- **What needs to be done**:
Please print the full listing below exactly, but not the pictures in it.

*** Records for this exercise ***

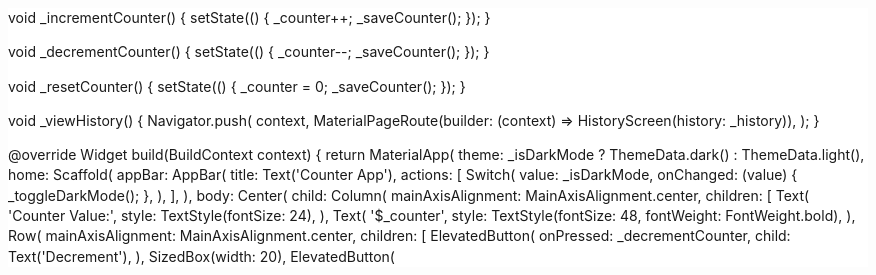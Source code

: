   void _incrementCounter() {
    setState(() {
      _counter++;
      _saveCounter();
    });
  }

  void _decrementCounter() {
    setState(() {
      _counter--;
      _saveCounter();
    });
  }

  void _resetCounter() {
    setState(() {
      _counter = 0;
      _saveCounter();
    });
  }

  void _viewHistory() {
    Navigator.push(
      context,
      MaterialPageRoute(builder: (context) => HistoryScreen(history: _history)),
    );
  }

  @override
  Widget build(BuildContext context) {
    return MaterialApp(
      theme: _isDarkMode ? ThemeData.dark() : ThemeData.light(),
      home: Scaffold(
        appBar: AppBar(
          title: Text('Counter App'),
          actions: [
            Switch(
              value: _isDarkMode,
              onChanged: (value) {
                _toggleDarkMode();
              },
            ),
          ],
        ),
        body: Center(
          child: Column(
            mainAxisAlignment: MainAxisAlignment.center,
            children: <Widget>[
              Text(
                'Counter Value:',
                style: TextStyle(fontSize: 24),
              ),
              Text(
                '$_counter',
                style: TextStyle(fontSize: 48, fontWeight: FontWeight.bold),
              ),
              Row(
                mainAxisAlignment: MainAxisAlignment.center,
                children: <Widget>[
                  ElevatedButton(
                    onPressed: _decrementCounter,
                    child: Text('Decrement'),
                  ),
                  SizedBox(width: 20),
                  ElevatedButton(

*** End of Records for this exercise ***

- **Task result**:
Source code

:   void _incrementCounter() {
    setState(() {
      _counter++;
      _saveCounter();
    });
  }

  void _decrementCounter() {
    setState(() {
      _counter--;
      _saveCounter();
    });
  }

  void _resetCounter() {
    setState(() {
      _counter = 0;
      _saveCounter();
    });
  }

  void _viewHistory() {
    Navigator.push(
      context,
      MaterialPageRoute(builder: (context) => HistoryScreen(history: _history)),
    );
  }

  @override
  Widget build(BuildContext context) {
    return MaterialApp(
      theme: _isDarkMode ? ThemeData.dark() : ThemeData.light(),
      home: Scaffold(
        appBar: AppBar(
          title: Text('Counter App'),
          actions: [
            Switch(
              value: _isDarkMode,
              onChanged: (value) {
                _toggleDarkMode();
              },
            ),
          ],
        ),
        body: Center(
          child: Column(
            mainAxisAlignment: MainAxisAlignment.center,
            children: <Widget>[
              Text(
                'Counter Value:',
                style: TextStyle(fontSize: 24),
              ),
              Text(
                '$_counter',
                style: TextStyle(fontSize: 48, fontWeight: FontWeight.bold),
              ),
              Row(
                mainAxisAlignment: MainAxisAlignment.center,
                children: <Widget>[
                  ElevatedButton(
                    onPressed: _decrementCounter,
                    child: Text('Decrement'),
                  ),
                  SizedBox(width: 20),
                  ElevatedButton(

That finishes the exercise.